16 March 2008

Unity At The Base

The texts (or “codifications”) that we distribute, read and discuss at the Communist University are not intended to be “learnt” as if for an examination. They are meant to provide the basis for dialogue that socialises our understanding of present realities. For that reason, the texts need to be as close as possible to experience. In our current set ending on Tuesday, the texts are mostly from V I Lenin and from Rosa Luxemburg, both writing more than 100 years ago. These texts were selected in November, 2007, yet they have become even more relevant as time has passed, and never more so than today.

Last week we found Lenin in difficulties. The Iskra group had won a bolshinstvo (majority) at the 1903 Second Congress of the RSDLP. Lenin and his comrades became know as Bolsheviks from that time onwards (the picture is “The Bolshevik”, by Boris Kustodiev, 1920). But after the congress they lost control of all the RSDLP’s structures, and even the Iskra, to the Mensheviks, in bureaucratic inner-party coups d’etat. We discussed majorities and minorities, bolsheviks and mensheviks, in relation to the 2007 ANC 52nd National Conference (Polokwane).

Lenin was writing in 1904. By early 1905 Russia was in the throes of a great revolution, the first of three. It checked the autocracy and gave birth to the bourgeois-democratic Duma (parliament). In 1906, Rosa Luxemburg wrote about the lessons of that revolution in “The Mass Strike, the Political Party and the Trade Unions”, which we will discuss next Tuesday. The work concentrates on the relationship of party to trade unions, and the relationship of the organised to the unorganised proletariat.

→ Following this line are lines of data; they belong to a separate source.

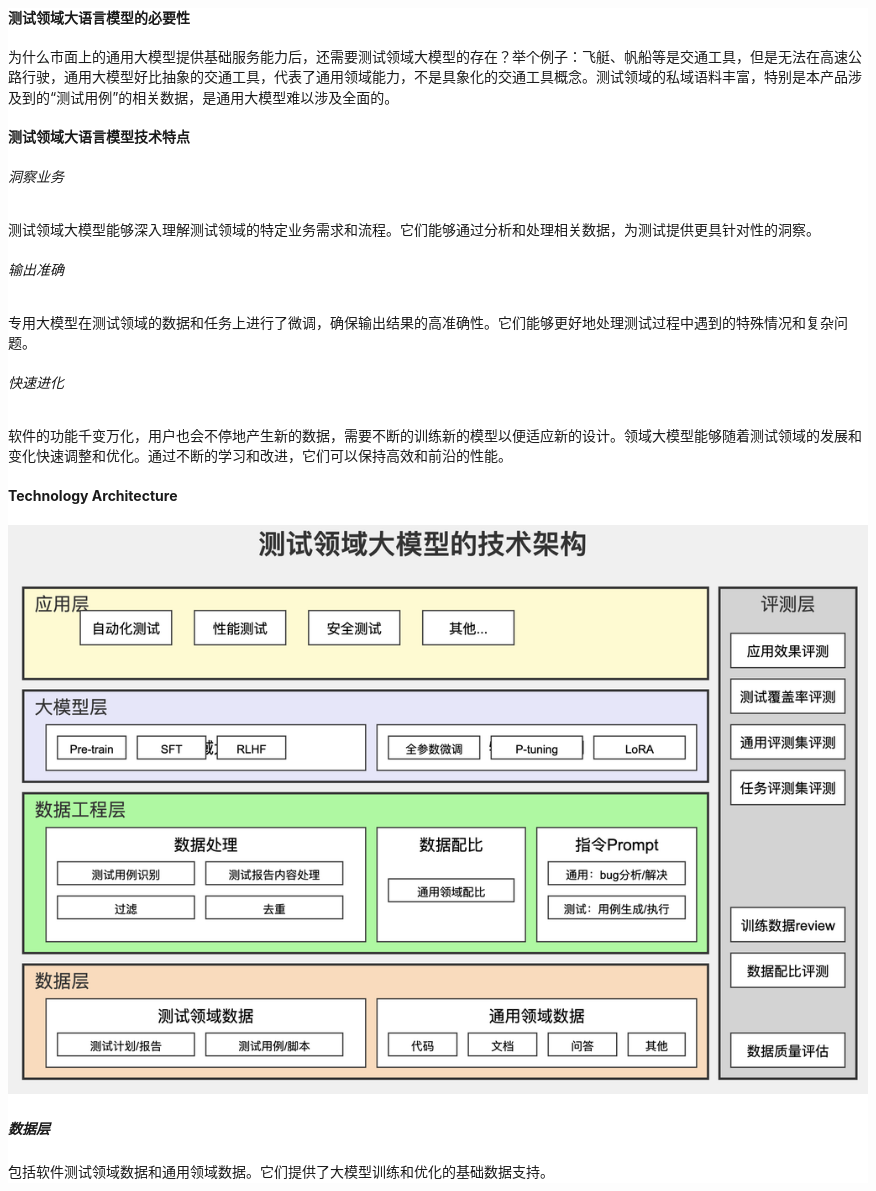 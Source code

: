 #### 测试领域大语言模型的必要性

为什么市面上的通用大模型提供基础服务能力后，还需要测试领域大模型的存在？举个例子：飞艇、帆船等是交通工具，但是无法在高速公路行驶，通用大模型好比抽象的交通工具，代表了通用领域能力，不是具象化的交通工具概念。测试领域的私域语料丰富，特别是本产品涉及到的“测试用例”的相关数据，是通用大模型难以涉及全面的。

#### 测试领域大语言模型技术特点

###### 洞察业务

测试领域大模型能够深入理解测试领域的特定业务需求和流程。它们能够通过分析和处理相关数据，为测试提供更具针对性的洞察。

###### 输出准确

专用大模型在测试领域的数据和任务上进行了微调，确保输出结果的高准确性。它们能够更好地处理测试过程中遇到的特殊情况和复杂问题。

###### 快速进化

软件的功能千变万化，用户也会不停地产生新的数据，需要不断的训练新的模型以便适应新的设计。领域大模型能够随着测试领域的发展和变化快速调整和优化。通过不断的学习和改进，它们可以保持高效和前沿的性能。

#### Technology Architecture

![QA tools](pic/test_architecture.png)

##### 数据层

包括软件测试领域数据和通用领域数据。它们提供了大模型训练和优化的基础数据支持。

In the mean time, events have delivered to us a real live test case on the relationship of party and trade unions. In a forthright and frank statement, Gwede Mantashe, in his capacity of Secretary-General of the ANC (he is also Chairperson of the SACP) “shot down [COSATU’s] request to have some of its members sit in on ANC national executive committee (NEC)”. Mantashe describes COSATU's request as “bordering on an ultra-left approach” See the first two links below for full details.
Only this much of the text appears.